Opinione di Di Luca è che allo stato attuale una collaborazione stretta fra imprenditori, provider tecnologici, pubbliche amministrazioni e università sia imprescindibile per far crescere una radicata cultura del rischio e poter così fronteggiare «la guerra asimmetrica del cyberspazio». È necessario dare vita a politiche congiunte che agevolino i meccanismi di accesso alle tecnologie di protezione e prevenzione da parte della grande industria, del mondo Pmi e dei Professionisti, senza escludere in un prossimo futuro l’estensione al segmento consumer. «Che anche qui risiedano dati sensibili», ha spiegato Di Luca, «e per conseguenza interessanti opportunità di truffa via phishing o furto di identità e credenziali. A dimostrazione di tutto ciò il boom dei messaggi ingannevoli veicolati dai vetusti sms e relativi a spedizioni o pagamenti mai richiesti né avvenuti ne è la prova. Difendersene non pare difficile: la realtà è che emotività, disattenzione e fretta contano e controllarli non è sempre facile». Non lo è per i più smaliziati; figuriamoci per il proverbiale uomo della strada, che diviene a sua insaputa bersaglio ideale degli hacker e veicolo o collettore di informazioni riutilizzabili per bucare i firewall di una grande organizzazione.

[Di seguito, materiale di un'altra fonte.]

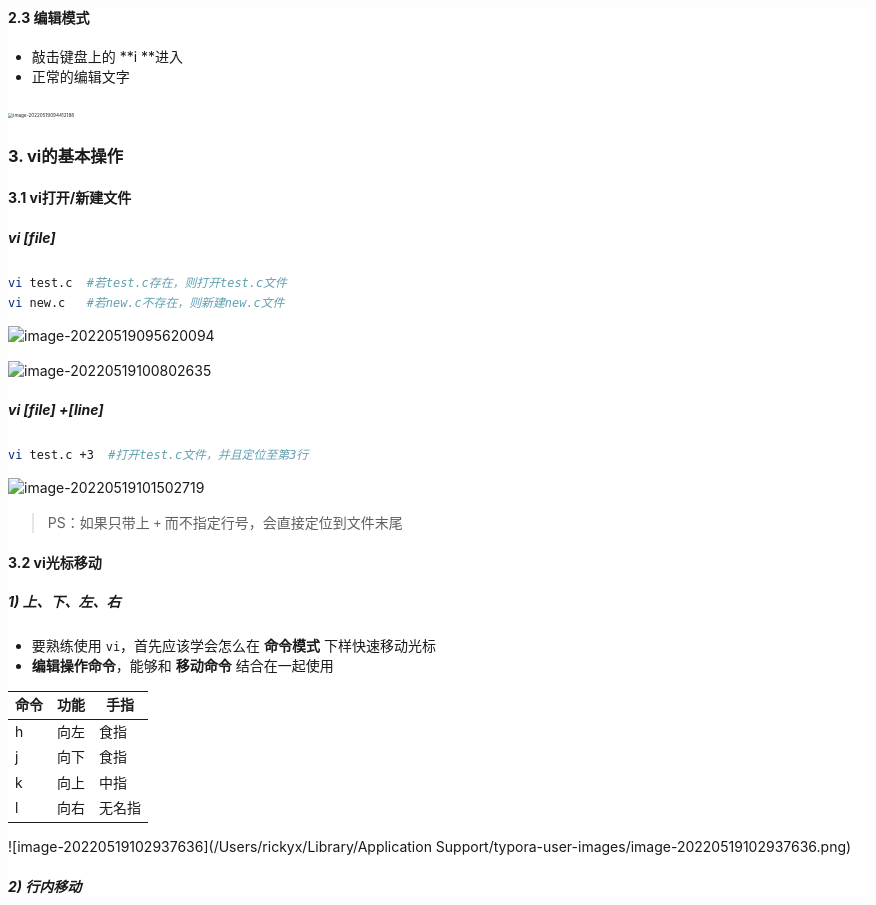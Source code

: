 #### 2.3 **编辑模式** 

- 敲击键盘上的 **i **进入
- 正常的编辑文字

<img src="https://tva1.sinaimg.cn/large/e6c9d24ely1h2dgydm5eqj212v0u0q4h.jpg" alt="image-20220519094412188" style="zoom: 33%;" />



### 3. vi的基本操作

#### 3.1 vi打开/新建文件

##### vi [file]

```bash
vi test.c  #若test.c存在，则打开test.c文件
vi new.c   #若new.c不存在，则新建new.c文件
```

![image-20220519095620094](https://tva1.sinaimg.cn/large/e6c9d24ely1h2dhayeox7j218u0aqmxv.jpg)

![image-20220519100802635](https://tva1.sinaimg.cn/large/e6c9d24ely1h2dhn4k7cmj21hg054mxg.jpg)

##### vi [file] +[line]

```bash
vi test.c +3  #打开test.c文件，并且定位至第3行
```

![image-20220519101502719](https://tva1.sinaimg.cn/large/e6c9d24ely1h2dhufppymj20yc0aut9d.jpg)

> PS：如果只带上 `+` 而不指定行号，会直接定位到文件末尾



####  3.2 vi光标移动

##### 1) 上、下、左、右

- 要熟练使用 `vi`，首先应该学会怎么在 **命令模式** 下样快速移动光标
- **编辑操作命令**，能够和 **移动命令** 结合在一起使用

| 命令 | 功能 | 手指   |
| ---- | ---- | ------ |
| h    | 向左 | 食指   |
| j    | 向下 | 食指   |
| k    | 向上 | 中指   |
| l    | 向右 | 无名指 |

![image-20220519102937636](/Users/rickyx/Library/Application Support/typora-user-images/image-20220519102937636.png)

##### 2) 行内移动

Il clic su un link in apparenza affidabile può equivalere alla concessione di uno spazio per l’installazione di un malware o all’accesso a un sito fake e maligno.

Intelligenza criminale

Molto e molto spesso si dibatte di come l’intelligenza artificiale possa servire la causa dei cattivi o quella dei buoni ma la verità è che il potere dell’AI può essere sfruttato da entrambi. Dai primi per analizzare quelle enormi moli di dati ove si celano le nostre stesse tracce, trattabili e rese commestibili per gli algoritmi, che si spendono poi a identificare target e modalità di attacco. Dai secondi per approntare naturalmente opportune procedure e meccanismi difensivi, consolidandoli e affinandoli. «Ma la artificial intelligence», ha sottolineato Fernando Di Luca, «pone le software house stesse dinanzi a uno scenario del tutto inedito e ne influenza i programmi di sviluppo. Le regole della partita sono cambiate; adesso bisogna affacciarsi alla competizione con le armi adatte». Avvocati, commercialisti, ingegneri, geometri ed esperti di brevetti, oltre alla vulnerabile galassia healthcare sono tutti bersagli appetibili e l’abitudine o tendenza a lavorare in remoto ne accresce l’esposizione al rischio. «Ci si deve rendere conto», ha detto Di Luca, «del valore dei dati e agire preventivamente cominciando con adeguata prevenzione. La prevenzione fa da argine al 95% delle possibili intrusioni; aggiungervi un’assicurazione contro il cyber risk consente di innalzare il livello di sicurezza ulteriormente». Ancor oggi i pericoli sono sottostimati e sovrastimate sono le misure di difesa, laddove basterebbero dei piccoli investimenti mirati a far la differenza. Il mercato deve indirizzare con tool semplici, intuitivi e su misura le esigenze dei professionisti, che devono essere consci di come, facendo prevenzione, gli eventuali attacchi possano essere indirizzati con sforzi e spese minori».